In 1971, a tobacco industry lawyer named Lewis Powell wrote a memo for the U.S. Chamber of Commerce.
Free enterprise and freedom itself, he warned, were under attack. Consumer advocates had recently forced new safety rules on cigarette and auto manufacturers, while civil rights activists were pressuring the government to address injustice and inequality.
To stem this tide, Powell recommended that business spend more money to influence Congress, the press, universities and, especially, the judiciary. The courts, he wrote, “may be the most important instrument for social, economic and political change.” A year later, Richard Nixon appointed him to the Supreme Court.
Thus began a major transformation of the U.S. judicial system. Over the next three decades, Republican presidents would make 13 appointments to the court, vs. four for Democrats. Many of those GOP justices were groomed by a pro-business law club called the Federalist Society, and they repaid the favor. Their votes gave corporations the right to influence politics, thwart regulations and generally make life harder for unions, consumers and minorities.
Powell’s injunction is about to notch a new success: the likely nomination to the Supreme Court of Amy Coney Barrett. That would give conservatives an unbeatable 6-3 majority on the court, with potentially dramatic consequences. Barrett will no doubt vote to curb abortion, end “Obamacare,” give Donald Trump another term and advance the cause of commerce.
She’ll do so as an avowed fan of the Federalist Society’s favorite theory: originalism. That’s a fancy word for saying the Constitution is set in cement and shouldn’t be used for such tawdry tasks as, say, righting wrongs or helping the less fortunate. Originalism is popular with business interests and lobbying groups, like the zillionaire Koch brothers’ dark-money Americans for Prosperity, and these have been pushing hard for Barrett’s confirmation.
Their goal is not just to control the court, not just to give themselves more tax breaks and gentler regulations, but also to save the Republican Party from oblivion.
The GOP has long been the tribune of business, but over the years it has come to depend on the votes of rural white conservatives to stay in office. Inconveniently, Americans are becoming more urban, nonwhite and unconservative. These more progressive and, crucially, more fecund citizens don’t like a number of Republican policies — on guns, race, abortion, health care, corporate tax cuts, immigration, climate change.
Republicans are reluctant to moderate those policies, fearful of losing their “base” and their big donors. (Also, to be fair, of abandoning issues they consider matters of principle.) And so, to survive the coming demographic wave, they’re relying on other tools: voter suppression, gerrymandering, the rural bias of the Electoral College. Also, of course, on the judiciary.

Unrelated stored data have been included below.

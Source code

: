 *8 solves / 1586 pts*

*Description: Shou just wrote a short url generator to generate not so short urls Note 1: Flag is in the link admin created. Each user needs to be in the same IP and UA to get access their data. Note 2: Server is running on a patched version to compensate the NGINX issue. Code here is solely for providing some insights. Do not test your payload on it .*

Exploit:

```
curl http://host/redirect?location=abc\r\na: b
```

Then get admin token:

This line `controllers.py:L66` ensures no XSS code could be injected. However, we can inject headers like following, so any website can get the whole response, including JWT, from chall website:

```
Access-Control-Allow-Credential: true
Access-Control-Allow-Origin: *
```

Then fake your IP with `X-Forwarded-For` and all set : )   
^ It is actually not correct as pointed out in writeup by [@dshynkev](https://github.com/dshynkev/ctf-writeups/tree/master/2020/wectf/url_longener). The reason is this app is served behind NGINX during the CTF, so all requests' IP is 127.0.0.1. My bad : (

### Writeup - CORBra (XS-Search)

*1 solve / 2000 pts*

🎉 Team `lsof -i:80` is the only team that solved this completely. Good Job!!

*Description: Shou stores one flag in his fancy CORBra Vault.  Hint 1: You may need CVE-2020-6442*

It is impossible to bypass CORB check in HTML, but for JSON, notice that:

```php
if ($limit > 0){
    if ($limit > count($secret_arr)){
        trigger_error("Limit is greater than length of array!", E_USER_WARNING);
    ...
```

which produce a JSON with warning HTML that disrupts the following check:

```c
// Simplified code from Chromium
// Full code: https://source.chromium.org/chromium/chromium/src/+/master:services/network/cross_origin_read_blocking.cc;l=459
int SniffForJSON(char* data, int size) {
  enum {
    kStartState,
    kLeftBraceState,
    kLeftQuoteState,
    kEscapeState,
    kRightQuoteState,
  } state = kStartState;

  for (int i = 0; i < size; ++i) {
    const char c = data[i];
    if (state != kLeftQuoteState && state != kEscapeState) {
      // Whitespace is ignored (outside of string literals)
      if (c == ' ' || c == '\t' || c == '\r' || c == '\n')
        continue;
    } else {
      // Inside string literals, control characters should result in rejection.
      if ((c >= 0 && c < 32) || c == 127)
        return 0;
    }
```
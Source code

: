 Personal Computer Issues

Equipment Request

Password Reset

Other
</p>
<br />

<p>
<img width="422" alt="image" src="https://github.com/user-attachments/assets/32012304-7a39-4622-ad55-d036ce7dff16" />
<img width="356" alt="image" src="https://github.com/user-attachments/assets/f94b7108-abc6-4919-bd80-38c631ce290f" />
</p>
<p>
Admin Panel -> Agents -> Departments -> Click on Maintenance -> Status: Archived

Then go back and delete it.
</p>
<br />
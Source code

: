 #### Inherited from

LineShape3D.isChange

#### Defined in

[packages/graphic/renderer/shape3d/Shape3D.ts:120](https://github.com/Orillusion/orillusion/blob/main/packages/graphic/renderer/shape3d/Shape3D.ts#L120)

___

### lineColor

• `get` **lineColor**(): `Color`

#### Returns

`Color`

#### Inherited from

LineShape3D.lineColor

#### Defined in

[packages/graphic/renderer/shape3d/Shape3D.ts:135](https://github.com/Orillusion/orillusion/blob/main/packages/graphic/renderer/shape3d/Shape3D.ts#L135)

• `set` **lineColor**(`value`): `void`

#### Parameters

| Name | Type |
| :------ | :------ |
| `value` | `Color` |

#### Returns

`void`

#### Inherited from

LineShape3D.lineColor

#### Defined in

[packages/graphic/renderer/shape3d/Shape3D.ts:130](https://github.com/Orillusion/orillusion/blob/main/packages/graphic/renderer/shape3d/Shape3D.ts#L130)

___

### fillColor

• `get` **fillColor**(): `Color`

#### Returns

After a Republican-controlled Senate blocked most of President Barack Obama’s appointees, the Trump administration named one-quarter of all federal judges, including more to appeals courts than any first-term president in modern history. Nearly all of the Trump choices are certified conservatives, and many have ties to the Federalist Society. The administration has also ended the longtime practice of respecting the American Bar Association’s ratings of candidates based on merit. Nowadays, the main test is ideology.
This is no accident. If Republicans can pack the federal courts with enough friendly judges, they can block almost any attempt to curb their power and to inconvenience their business benefactors. That goal animated their 2015 decision to deny a hearing to Merrick Garland, Obama’s candidate for an open seat on the Supreme Court, on the grounds that the 2016 presidential election was, at eight months away, too near.
The hasty Barrett nomination, mere weeks before the election, has prompted some Democrats to suggest that a President Joe Biden enlarge the court to restore its ideological balance. (Prudently, he’s dodging the question for now.) That end can be accomplished by a simple act of Congress, which the Democrats may well control come Jan. 3.
And why not? The court’s size has already been changed four times, and some Republicans in 2016 called for it to be truncated to prevent a potential Hillary Clinton presidency from making any appointments.
Polls have long shown that most Americans don’t like the idea of fiddling with the Supreme Court. But, they also, by large margins, think a new justice should not be chosen this close to an election.
Republicans don’t care. They know they lost the popular vote in 2016 and again in the 2018 midterms, and may never win it again. Their gaze has shifted: get firm control of the judiciary.
That will allow them to use the courts to overturn elections, settled law and accepted norms. Also to continue afflicting the afflicted and comforting the comfortable, who will show appreciation through campaign largesse to the GOP. Republicans can then rule unimpeded — forever.
Lewis Powell, who died in 1998, after a distinguished Supreme Court career marked by occasional dissent from his fellow conservatives but reliable support for the interests of wealth and power, would be pleased.